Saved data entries
-------
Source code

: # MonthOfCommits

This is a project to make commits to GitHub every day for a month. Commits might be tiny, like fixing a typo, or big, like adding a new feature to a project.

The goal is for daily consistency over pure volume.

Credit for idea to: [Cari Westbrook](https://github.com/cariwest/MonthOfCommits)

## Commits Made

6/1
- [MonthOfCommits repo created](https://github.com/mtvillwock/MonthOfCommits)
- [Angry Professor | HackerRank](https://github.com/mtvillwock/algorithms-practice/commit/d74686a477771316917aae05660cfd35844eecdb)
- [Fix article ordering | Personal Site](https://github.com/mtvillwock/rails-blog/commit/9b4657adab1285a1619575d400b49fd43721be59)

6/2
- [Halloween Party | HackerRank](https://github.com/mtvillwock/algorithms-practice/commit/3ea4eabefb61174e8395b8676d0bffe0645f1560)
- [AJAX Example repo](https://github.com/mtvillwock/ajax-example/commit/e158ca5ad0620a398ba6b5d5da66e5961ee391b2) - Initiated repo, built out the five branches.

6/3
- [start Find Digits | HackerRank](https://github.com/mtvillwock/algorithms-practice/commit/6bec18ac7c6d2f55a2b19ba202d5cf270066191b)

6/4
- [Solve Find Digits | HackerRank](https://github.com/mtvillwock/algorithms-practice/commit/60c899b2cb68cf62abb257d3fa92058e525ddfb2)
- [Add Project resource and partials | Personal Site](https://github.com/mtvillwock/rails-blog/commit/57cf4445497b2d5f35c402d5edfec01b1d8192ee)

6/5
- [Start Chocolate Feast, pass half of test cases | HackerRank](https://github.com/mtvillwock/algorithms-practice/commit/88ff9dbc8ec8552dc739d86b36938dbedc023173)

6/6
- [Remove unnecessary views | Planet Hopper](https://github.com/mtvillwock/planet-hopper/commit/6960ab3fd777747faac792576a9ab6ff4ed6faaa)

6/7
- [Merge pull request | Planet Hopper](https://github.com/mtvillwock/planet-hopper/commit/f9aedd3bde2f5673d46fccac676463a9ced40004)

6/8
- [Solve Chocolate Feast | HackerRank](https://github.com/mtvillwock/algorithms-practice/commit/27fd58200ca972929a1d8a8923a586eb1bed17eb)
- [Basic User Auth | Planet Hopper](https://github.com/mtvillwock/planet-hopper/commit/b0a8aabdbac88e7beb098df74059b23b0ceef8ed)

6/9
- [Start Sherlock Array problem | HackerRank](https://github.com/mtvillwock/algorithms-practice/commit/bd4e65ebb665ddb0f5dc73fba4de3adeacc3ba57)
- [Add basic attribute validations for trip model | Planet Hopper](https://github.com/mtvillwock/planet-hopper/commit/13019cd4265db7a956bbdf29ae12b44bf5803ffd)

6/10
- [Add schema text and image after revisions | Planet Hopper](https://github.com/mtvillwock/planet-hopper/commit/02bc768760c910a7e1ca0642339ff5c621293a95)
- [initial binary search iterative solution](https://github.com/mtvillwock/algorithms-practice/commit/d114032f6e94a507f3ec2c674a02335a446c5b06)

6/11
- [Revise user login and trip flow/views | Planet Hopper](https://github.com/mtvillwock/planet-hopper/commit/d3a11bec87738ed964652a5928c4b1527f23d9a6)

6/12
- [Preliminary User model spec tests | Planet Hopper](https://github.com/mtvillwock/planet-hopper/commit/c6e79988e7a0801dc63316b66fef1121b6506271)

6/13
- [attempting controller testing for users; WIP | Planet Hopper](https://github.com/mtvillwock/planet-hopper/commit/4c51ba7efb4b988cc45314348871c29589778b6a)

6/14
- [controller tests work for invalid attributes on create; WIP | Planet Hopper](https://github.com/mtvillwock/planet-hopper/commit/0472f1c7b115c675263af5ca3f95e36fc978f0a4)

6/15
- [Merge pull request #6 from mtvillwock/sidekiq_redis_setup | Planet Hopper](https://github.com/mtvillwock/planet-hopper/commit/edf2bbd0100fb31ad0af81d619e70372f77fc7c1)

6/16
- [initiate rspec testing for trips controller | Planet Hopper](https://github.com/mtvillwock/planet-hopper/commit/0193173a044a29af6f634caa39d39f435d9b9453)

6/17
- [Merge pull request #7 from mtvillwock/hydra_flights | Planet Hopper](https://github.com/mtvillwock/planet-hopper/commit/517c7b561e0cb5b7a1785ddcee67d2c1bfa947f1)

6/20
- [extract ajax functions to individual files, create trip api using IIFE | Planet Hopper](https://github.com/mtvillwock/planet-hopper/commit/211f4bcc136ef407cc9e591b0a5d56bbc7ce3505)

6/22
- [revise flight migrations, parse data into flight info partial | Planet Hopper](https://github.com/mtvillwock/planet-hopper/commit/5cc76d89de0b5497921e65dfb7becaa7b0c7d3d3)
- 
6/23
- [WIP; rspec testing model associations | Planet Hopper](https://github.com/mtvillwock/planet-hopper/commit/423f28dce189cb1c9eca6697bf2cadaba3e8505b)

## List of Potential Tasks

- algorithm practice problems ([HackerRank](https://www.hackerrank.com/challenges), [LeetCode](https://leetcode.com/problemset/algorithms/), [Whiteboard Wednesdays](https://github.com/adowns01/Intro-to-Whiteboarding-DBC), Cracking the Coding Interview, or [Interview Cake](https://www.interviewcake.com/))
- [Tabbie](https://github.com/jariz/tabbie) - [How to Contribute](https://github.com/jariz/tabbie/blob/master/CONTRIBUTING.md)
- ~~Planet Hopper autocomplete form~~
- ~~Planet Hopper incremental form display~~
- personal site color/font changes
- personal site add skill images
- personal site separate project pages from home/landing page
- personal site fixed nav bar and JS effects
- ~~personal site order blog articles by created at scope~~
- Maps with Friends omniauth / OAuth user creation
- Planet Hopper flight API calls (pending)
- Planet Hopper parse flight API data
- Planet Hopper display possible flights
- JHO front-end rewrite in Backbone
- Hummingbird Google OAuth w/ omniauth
-------
**TASK OBJECTIVE:**
Restate, word for word and with nothing added, the lines from the beginning of the records above through the line that contains "Credit for idea".

**WRITTEN REPLY:**
Source code

: # MonthOfCommits

This is a project to make commits to GitHub every day for a month. Commits might be tiny, like fixing a typo, or big, like adding a new feature to a project.

The goal is for daily consistency over pure volume.

Credit for idea to: [Cari Westbrook](https://github.com/cariwest/MonthOfCommits)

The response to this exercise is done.